As of April 2020, the policy limiting in-person support has changed in NYS. However, the guidance for doulas is still unclear. The governor created a task force to provide insight and recommendations for maternal health. One of these recommendations was to allow doulas into the birthing room in addition to a support person, describing them as essential. While this was an improvement, the policy still raised concerns for the doulas because hospitals made the final decision. The doulas explicitly pointed to the wording of the recommendation, “Exceptions should be made only in limited circumstances and based on clinical guidance, such as availability of PPE.” Many of the doulas view this as concerning because “decisions were in the hands of hospitals, not families.” In other words, individual hospitals could have significant power in allowing doula care to continue for specific patients. Due to all the changes in policies, shortly after the statewide policy change, the VBI directors contacted a local nurse by video-conference to answer all questions about assisting in a hospital setting. The Zoom discussion included about ten local doulas and allowed them to ask various questions about what this experience is like for a labor and delivery nurse and how their doula work could continue to support laboring mothers.
During this meeting, many of the doulas pointed out the duality of the new mandate allowing doulas in labor units. On the one hand, it clearly stated that “doulas are considered an essential part of the support care team.” On the other hand, there was no discussion about guaranteeing their admittance into hospitals or ensuring PPE. For the doulas, this was not unusual, as they had long seen interest but no real commitment from local or state governments. Additionally, the decision to allow doulas remains specific to individual hospitals, and it depends upon their ability to provide proper PPE. Unfortunately, due to the limited amount of PPE at most hospitals, the doulas do not feel they can safely offer in-person care. Asteir, a founding VBI doula, summarized the doulas’ perspective, saying “There is so much more that needs to get done if you are going to make statements like doulas are essential.” Her words demonstrate the lack of structural support in NYS for doulas.
The CBDs from VBI and D4Q knew that they must continue their work but that they must also protect themselves and their clients.

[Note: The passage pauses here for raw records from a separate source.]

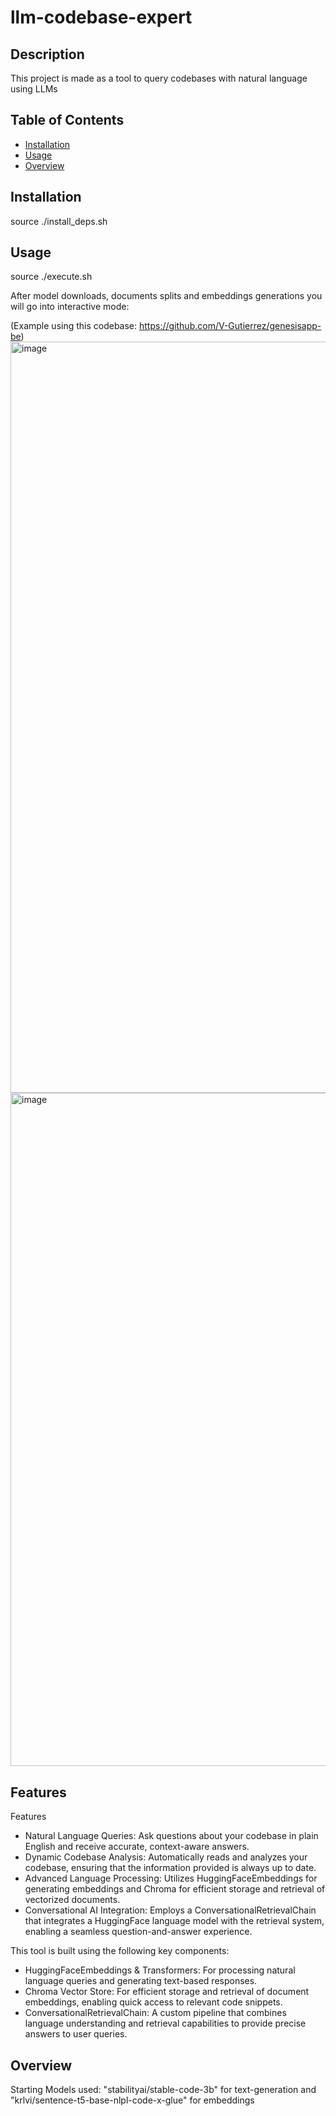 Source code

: # llm-codebase-expert
## Description
This project is made as a tool to query codebases with natural language using LLMs

## Table of Contents

- [Installation](#installation)
- [Usage](#usage)
- [Overview](#overview)

## Installation

source ./install_deps.sh

## Usage

source ./execute.sh

After model downloads, documents splits and embeddings generations you will go into interactive mode: 

(Example using this codebase: https://github.com/V-Gutierrez/genesisapp-be)
<img width="1202" alt="image" src="https://github.com/V-Gutierrez/llm-codebase-expert/assets/62355596/631bba51-0aa0-4b88-8626-16afef28a555">
<img width="1077" alt="image" src="https://github.com/V-Gutierrez/llm-codebase-expert/assets/62355596/edc85e3c-63ed-42f0-a93f-1fd334e8ca0b">



## Features

Features

- Natural Language Queries: Ask questions about your codebase in plain English and receive accurate, context-aware answers.
- Dynamic Codebase Analysis: Automatically reads and analyzes your codebase, ensuring that the information provided is always up to date.
- Advanced Language Processing: Utilizes HuggingFaceEmbeddings for generating embeddings and Chroma for efficient storage and retrieval of vectorized documents.
- Conversational AI Integration: Employs a ConversationalRetrievalChain that integrates a HuggingFace language model with the retrieval system, enabling a seamless question-and-answer experience.

This tool is built using the following key components:

- HuggingFaceEmbeddings & Transformers: For processing natural language queries and generating text-based responses.
- Chroma Vector Store: For efficient storage and retrieval of document embeddings, enabling quick access to relevant code snippets.
- ConversationalRetrievalChain: A custom pipeline that combines language understanding and retrieval capabilities to provide precise answers to user queries.

## Overview

Starting Models used: "stabilityai/stable-code-3b" for text-generation and "krlvi/sentence-t5-base-nlpl-code-x-glue" for embeddings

Consequently, the interruption of in-person interaction did not hinder the motivation of the D4Q or VBI doulas. Instead, they moved their work online and continued providing virtual services, including monthly childbirth classes, starting in May. As cases continue to trend downward in NYS, CBDs may decide to re-start doula services; however, the trajectory of the virus and the local hospital and state responses to doula care will ultimately weigh on the final decisions to continue in-person doula work. Until then, VBI and D4Q will continue to reach their community and clients safely and through a virtual context.
Mariel Rivera is a PhD candidate at Syracuse University in the Department of Anthropology. Her research interests are within medical anthropology with a specific focus on reproductive health. She is interested in how race and gender influence reproductive and maternal health experiences. For her doctoral research, she is focusing on the use of community-based doulas in Syracuse, New York, who specifically work with Black women and other women of color.